14/03/2026
Giugno 1917, Fiandre occidentali, Belgio. Una foto ritrae un gruppo di soldati che osserva un enorme cratere, profondo più di 40 metri. È stato causato da 21 tonnellate di esplosivo, fatte brillare per distruggere la linea difensiva tedesca a Messines.
L’esplosione ha provocato circa 10. 000 tra morti e feriti tra i soldati tedeschi. Una singola detonazione, tra le più potenti mai provocate dall’uomo, in piena Prima guerra mondiale.
Siamo nel pieno della guerra di trincea sul Fronte Occidentale. Le truppe dell’Intesa cercano di superare le difese tedesche. Messines diventa il centro di una delle più grandi operazioni sotterranee mai realizzate.
Il piano è di Herbert Plumer, generale britannico. Con l’incarico di Douglas Haig, organizza lo scavo di chilometri di gallerie sotto le posizioni tedesche. L’obiettivo: colpire il nemico da sotto terra.
Per 18 mesi, squadre di zappatori e minatori – da Galles, Cornovaglia, Australia, Canada, Nuova Zelanda – lavorano in condizioni difficili. Il pericolo è costante, tra crolli e tentativi tedeschi di fermarli.

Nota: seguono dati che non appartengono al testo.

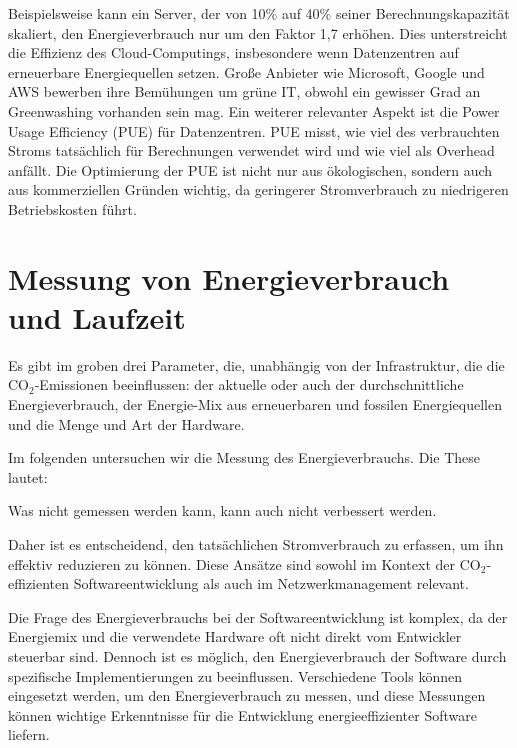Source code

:\documentclass{article}
\begin{document}
Beispielsweise kann ein Server, der von 10\% auf 40\% seiner Berechnungskapazität skaliert, den Energieverbrauch nur um den Faktor 1,7 erhöhen. Dies unterstreicht die Effizienz des Cloud-Computings, insbesondere wenn Datenzentren auf erneuerbare Energiequellen setzen. Große Anbieter wie Microsoft, Google und AWS bewerben ihre Bemühungen um grüne IT, obwohl ein gewisser Grad an Greenwashing vorhanden sein mag. 
Ein weiterer relevanter Aspekt ist die Power Usage Efficiency (PUE) für Datenzentren. PUE misst, wie viel des verbrauchten Stroms tatsächlich für Berechnungen verwendet wird und wie viel als Overhead anfällt. Die Optimierung der PUE ist nicht nur aus ökologischen, sondern auch aus kommerziellen Gründen wichtig, da geringerer Stromverbrauch zu niedrigeren Betriebskosten führt.


\section{Messung von Energieverbrauch und Laufzeit}

Es gibt im groben drei Parameter, die, unabhängig von der Infrastruktur, die die CO$_2$-Emissionen beeinflussen:
der aktuelle oder auch der durchschnittliche  Energieverbrauch, der  Energie-Mix aus erneuerbaren und fossilen Energiequellen und die Menge und Art der Hardware.

Im folgenden untersuchen wir die Messung des Energieverbrauchs. Die These lautet: 
\begin{center}
Was nicht gemessen werden kann, kann auch nicht verbessert werden. 
\end{center}
Daher ist es entscheidend, den tatsächlichen Stromverbrauch zu erfassen, um ihn effektiv reduzieren zu können. Diese Ansätze sind sowohl im Kontext der CO$_2$-effizienten Softwareentwicklung als auch im Netzwerkmanagement relevant.

Die Frage des Energieverbrauchs bei der Softwareentwicklung ist komplex, da der Energiemix und die verwendete Hardware oft nicht direkt vom Entwickler steuerbar sind. Dennoch ist es möglich, den Energieverbrauch der Software durch spezifische Implementierungen zu beeinflussen. Verschiedene Tools können eingesetzt werden, um den Energieverbrauch zu messen, und diese Messungen können wichtige Erkenntnisse für die Entwicklung energieeffizienter Software liefern.
\end{document}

Arriva il 7 giugno 1917. Dopo settimane di bombardamenti, all’alba scoppiano 24 gallerie piene di esplosivo. L’impatto è enorme.
La 3ª divisione bavarese, circa 10. 000 uomini, viene spazzata via. Resta un cratere di 116 metri di diametro e 45 di profondità. Plumer commenta: «Forse oggi non cambieremo la storia, ma sicuramente la geografia».
Il boato si sente a oltre 200 km di distanza, fino a Londra e Dublino. La foto di Fernand Cuville racconta tutto questo, mostrando il vuoto lasciato dall’esplosione.
I soldati appaiono minuscoli davanti al cratere. Sotto quella massa di terra sono sepolti migliaia di uomini. L’immagine trasmette smarrimento e fa riflettere su quanto sia stato distruttivo quel momento.
Il cratere di Messines resta una delle ferite più grandi lasciate dalla Grande Guerra. Non ci sono corpi, ma la traccia fisica della distruzione parla da sola.